_About this exercise_. Could you filter the records below and keep only the lines with the word "Microsoft"?

_Recorded information_.

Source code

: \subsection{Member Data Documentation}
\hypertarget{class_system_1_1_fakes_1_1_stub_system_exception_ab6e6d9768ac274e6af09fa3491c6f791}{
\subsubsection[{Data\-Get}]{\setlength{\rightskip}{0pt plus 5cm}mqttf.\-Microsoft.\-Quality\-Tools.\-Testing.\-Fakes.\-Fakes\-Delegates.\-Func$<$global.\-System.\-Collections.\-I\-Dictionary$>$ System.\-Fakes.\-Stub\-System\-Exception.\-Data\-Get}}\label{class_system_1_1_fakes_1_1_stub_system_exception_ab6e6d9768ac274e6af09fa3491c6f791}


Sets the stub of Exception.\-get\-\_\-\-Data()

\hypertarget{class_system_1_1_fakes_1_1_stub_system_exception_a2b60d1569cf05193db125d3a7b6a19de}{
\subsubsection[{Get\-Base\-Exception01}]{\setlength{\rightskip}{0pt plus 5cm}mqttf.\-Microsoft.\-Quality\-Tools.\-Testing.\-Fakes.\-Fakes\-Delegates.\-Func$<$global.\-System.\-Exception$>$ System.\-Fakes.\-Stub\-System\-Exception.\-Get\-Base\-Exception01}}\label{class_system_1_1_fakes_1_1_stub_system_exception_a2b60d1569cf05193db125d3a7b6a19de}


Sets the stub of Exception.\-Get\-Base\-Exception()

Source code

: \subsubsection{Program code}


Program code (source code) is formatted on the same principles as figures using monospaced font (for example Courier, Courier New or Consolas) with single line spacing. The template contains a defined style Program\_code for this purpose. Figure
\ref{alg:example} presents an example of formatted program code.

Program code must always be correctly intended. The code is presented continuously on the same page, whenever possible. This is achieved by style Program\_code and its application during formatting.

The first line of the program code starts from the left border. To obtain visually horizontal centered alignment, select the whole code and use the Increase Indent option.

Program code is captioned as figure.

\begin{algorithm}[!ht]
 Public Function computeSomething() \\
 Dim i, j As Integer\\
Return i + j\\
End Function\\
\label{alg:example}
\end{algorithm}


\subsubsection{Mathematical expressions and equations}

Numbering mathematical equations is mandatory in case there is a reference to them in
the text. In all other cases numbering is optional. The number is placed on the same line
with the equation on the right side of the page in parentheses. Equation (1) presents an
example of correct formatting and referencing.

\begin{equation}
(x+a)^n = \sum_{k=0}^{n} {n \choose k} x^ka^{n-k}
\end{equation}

_Exercise answer_.
\subsubsection[{Data\-Get}]{\setlength{\rightskip}{0pt plus 5cm}mqttf.\-Microsoft.\-Quality\-Tools.\-Testing.\-Fakes.\-Fakes\-Delegates.\-Func$<$global.\-System.\-Collections.\-I\-Dictionary$>$ System.\-Fakes.\-Stub\-System\-Exception.\-Data\-Get}}\label{class_system_1_1_fakes_1_1_stub_system_exception_ab6e6d9768ac274e6af09fa3491c6f791}
\subsubsection[{Get\-Base\-Exception01}]{\setlength{\rightskip}{0pt plus 5cm}mqttf.\-Microsoft.\-Quality\-Tools.\-Testing.\-Fakes.\-Fakes\-Delegates.\-Func$<$global.\-System.\-Exception$>$ System.\-Fakes.\-Stub\-System\-Exception.\-Get\-Base\-Exception01}}\label{class_system_1_1_fakes_1_1_stub_system_exception_a2b60d1569cf05193db125d3a7b6a19de}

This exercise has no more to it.